Human behaviour, however, is much more complex than that of a thermostat or a louse, even though some of our instinctive behaviour might sometimes resemble that of a louse. Gluttony, lust and even the way we react to a perceived threat of attack are obvious examples. None the less, we humans can reason about our behaviour, even when it is partly instinctive, and at least to some extent can control our behaviour to better achieve our goals.

 

That, in fact, is the top-level purpose of this book – to investigate how we humans can use logic to accomplish our goals more effectively. For this purpose, we need to understand how logic is related to other ways of generating behaviour, and how logic can be reconciled and combined with those other ways. The most important of these is the production system model of human thinking.

 

We have already seen most of what we are looking for, in the first part of this chapter: Condition-action rules are goals. They can be subgoals of higher-level goals – as in the case of a louse moving forward when it is clear ahead, for the higher-level goal of finding food or finding a mate. And they can be generalised, so that their conclusions also contain goals, and not just actions – as in the case of a louse deriving the goal of defending itself when it is attacked.

 

However, in this chapter, it was one agent, the louse designer, who used logic to reason about the condition-action rule behaviour of another agent, the louse. In the next chapter, we will see how the same agent can combine logical, goal-oriented reasoning and condition-action rule behaviour in the same reasoning mechanism.

 

 



[1] The words “whenever” and “when” are different ways of saying “if”, but with a temporal dimension. We will investigate temporal reasoning later.

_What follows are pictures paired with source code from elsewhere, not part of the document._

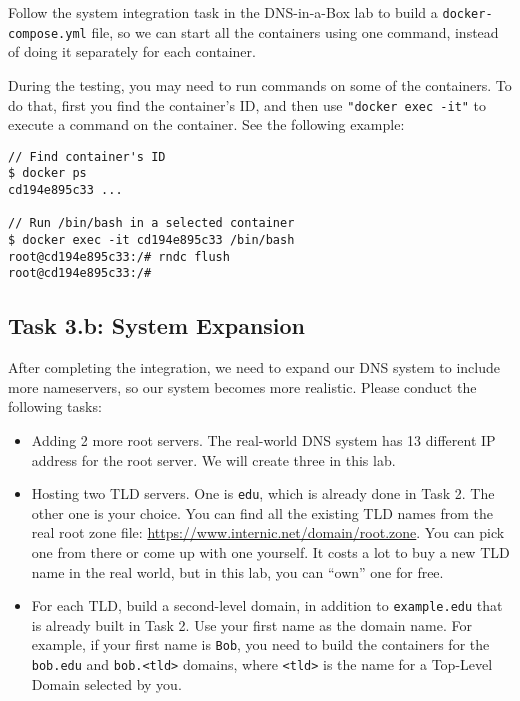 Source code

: Follow the system integration task in the DNS-in-a-Box lab to 
build a \texttt{docker-compose.yml} file, so we can
start all the containers using one command, instead of doing 
it separately for each container. 


During the testing, you may need to run commands on some of the containers.
To do that, first you find the container's ID, and then use
\texttt{"docker exec -it"} to execute a command on the container. See
the following example:

\begin{lstlisting}
// Find container's ID
$ docker ps
cd194e895c33 ...

// Run /bin/bash in a selected container
$ docker exec -it cd194e895c33 /bin/bash
root@cd194e895c33:/# rndc flush
root@cd194e895c33:/#
\end{lstlisting}




\subsection{Task 3.b: System Expansion}


After completing the integration, we need to expand our
DNS system to include more nameservers, so our system becomes more 
realistic. Please conduct the following tasks:

\begin{itemize}
\item Adding 2 more root servers. The real-world DNS system has 13 different
IP address for the root server. We will create three in this lab.

\item Hosting two TLD servers. One is \texttt{edu}, which is already
done in Task 2. The other one is your choice.
You can find all the existing TLD names from the
real root zone file: \url{https://www.internic.net/domain/root.zone}.
You can pick one from there or come up with one yourself.
It costs a lot to buy a new TLD name in the real world, but in this lab, you
can ``own'' one for free.

\item For each TLD, build a second-level domain, in
addition to \texttt{example.edu} that is already built in Task 2.
Use your first name as the domain name.
For example, if your first name is \texttt{Bob}, you need to build the containers
for the \texttt{bob.edu} and \texttt{bob.<tld>} domains,
where \texttt{<tld>} is the name for a Top-Level Domain selected
by you.
\end{itemize}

[2] This English sentence is ambiguous. However, the lack of a comma before “and if there is food ahead it eats it” is meant to suggest that this clause can not be read on its own, as a separate sentence. Instead, the clause inherits the extra condition “the louse is hungry” from the first part of the sentence. The same is true of the last sentence in this group of four sentences.

[3] To avoid going into detail, we assume that trying to make babies is an action sub-goal that the louse can execute directly without needing to reduce it to lower-level sub-goals.

 

[4] Although the imperative form of the rules is now in the right form for the louse to execute directly, it doesn’t mean that all of the louse’s problems are over. What should the louse do if it is tired and hungry at the same time? Or lustful and hungry? Or hungry and threatened with attack? Or tired and hungry and lustful and threatened with attack? It will be torn between resting, looking for food, finding a mate, attacking or running away. The louse needs to resolve the conflicts between competing actions, to decide what actions to perform.  In fact, it is possible to build the necessary conflict-resolution strategies into the rules themselves. But this is a topic for another occasion.

[5] This argument has been made compellingly, among others, by Rodney Brooks at MIT, who has implemented several generations of mindless, louse-like robots, which display remarkably intelligent behaviour.